Orthotopic liver transplantation (OLT) is now well established as a definitive treatment for patients with end-stage liver disease (ESLD) and/or hepatocellular carcinoma (HCC). Despite the tremendous advances in OLT, there is a growing gap between the number of organs available and the number of organs needed. In 2009, more than 15000 patients were on the waiting list while only 5975 of them (38.2%) received OLTs. At the same time, 2396 patients were died while on the waiting list and 327 were too sick to transplant in United State (US) . The high waiting list mortality has made us to modify the criteria of an acceptable liver donor to expand the donor pool.

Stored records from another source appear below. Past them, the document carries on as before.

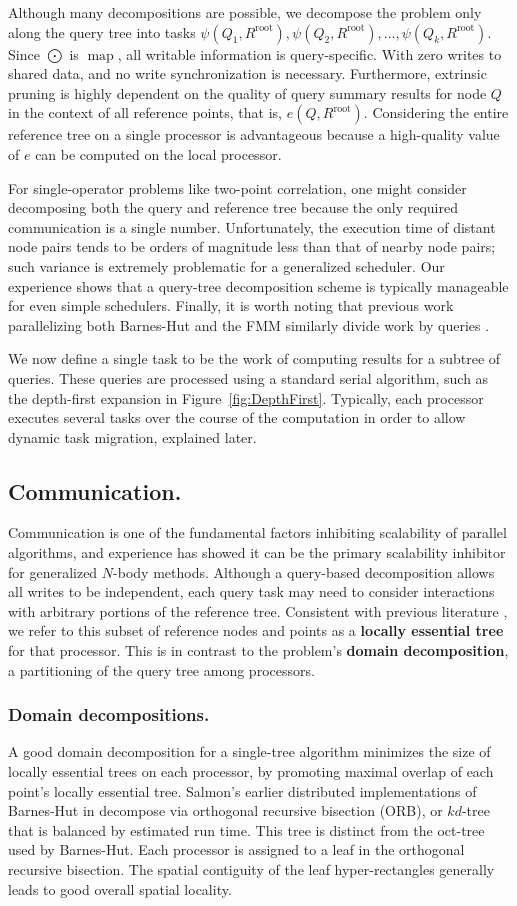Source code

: \documentclass[twoside,leqno,twocolumn]{article}
\DeclareMathOperator*{\map}{map}
\newcommand{\fig}[1]{Figure~\ref{fig:#1}}
\newcommand{\gnp}{\psi}
\newcommand{\mysubsub}[1]{\subsubsection{#1.}}
\newcommand{\mysub}[1]{\subsection{#1.}}
\newcommand{\defterm}[1]{{\bf #1}}
\newcommand{\kdroot}[1]{#1^{\text{root}}}
\newcommand{\lettermu}{e}
\newcommand{\inmu}{e}
\begin{document}
Although many decompositions are possible, we decompose the problem only along the query tree into tasks $\gnp(Q_1, \kdroot{R}), \gnp(Q_2, \kdroot{R}), ..., \gnp(Q_k, \kdroot{R})$.
Since $\bigodot$ is $\map$, all writable information is query-specific.
With zero writes to shared data, and no write synchronization is necessary.
Furthermore, extrinsic pruning is highly dependent on the quality of query summary results for node $Q$ in the context of all reference points, that is, $\inmu(Q, \kdroot{R})$.
Considering the entire reference tree on a single processor is advantageous because a high-quality value of $\lettermu$ can be computed on the local processor.

For single-operator problems like two-point correlation, one might consider decomposing both the query and reference tree because the only required communication is a single number.
Unfortunately, the execution time of distant node pairs tends to be orders of magnitude less than that of nearby node pairs; such variance is extremely problematic for a generalized scheduler.
Our experience shows that a query-tree decomposition scheme is typically manageable for even simple schedulers.
Finally, it is worth noting that previous work parallelizing both Barnes-Hut and the FMM similarly divide work by queries \cite{liu94experiences, salmon_thesis, singh_thesis}.

We now define a single task to be the work of computing results for a subtree of queries.
These queries are processed using a standard serial algorithm, such as the depth-first expansion in \fig{DepthFirst}.
Typically, each processor executes several tasks over the course of the computation in order to allow dynamic task migration, explained later.

\mysub{Communication}

Communication is one of the fundamental factors inhibiting scalability of parallel algorithms, and experience has showed it can be the primary scalability inhibitor for generalized $N$-body methods.
Although a query-based decomposition allows all writes to be independent, each query task may need to consider interactions with arbitrary portions of the reference tree.
Consistent with previous literature \cite{salmon_thesis, singh_thesis}, we refer to this subset of reference nodes and points as a \defterm{locally essential tree} for that processor.
This is in contrast to the problem's \defterm{domain decomposition}, a partitioning of the query tree among processors.

\mysubsub{Domain decompositions}
A good domain decomposition for a single-tree algorithm minimizes the size of locally essential trees on each processor, by promoting maximal overlap of each point's locally essential tree.
Salmon's earlier distributed implementations of Barnes-Hut in \cite{salmon_thesis} decompose via orthogonal recursive bisection (ORB), or $kd$-tree that is balanced by estimated run time.
This tree is distinct from the oct-tree used by Barnes-Hut.
Each processor is assigned to a leaf in the orthogonal recursive bisection.
The spatial contiguity of the leaf hyper-rectangles generally leads to good overall spatial locality.
\end{document}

The use of marginal donors, including organs from donation after cardiac death (DCD), aged donors, or donors infected with hepatitis B (HBV) or C virus (HCV), is becoming a viable alternative to reduce the organ deficit . Liver grafts from HBV core antibody (anti-HBc) positive but HBV surface antigen (HBsAg) negative donors, so called "anti-HBc positive donors", are increasing applied, and these liver grafts are rather common in countries of increased HBV endemicity, such as Asia and the Mediterranean region. A number of studies have suggested that the use of anti-HBc positive graft does not adversely impact on clinical outcome and shows a low risk of HBV reactivation when treated with hepatitis B immunoglobulin (HBIG) and/or nucleos(t)ide analogues for prophylaxis . In contrast to anti-HBc positive donors, the use of HBsAg positive liver grafts is far more limited. To date, only a few studies exist regarding the effect of donor HBsAg positivity on survival, all of which are case reports or short series. These available reports yield conflicting results and are limited by small sample sizes and short follow-up . The potential use of HBsAg positive grafts would have public policy implications, as it will extremely expand the donor pool for OLT, especially in high prevalence areas.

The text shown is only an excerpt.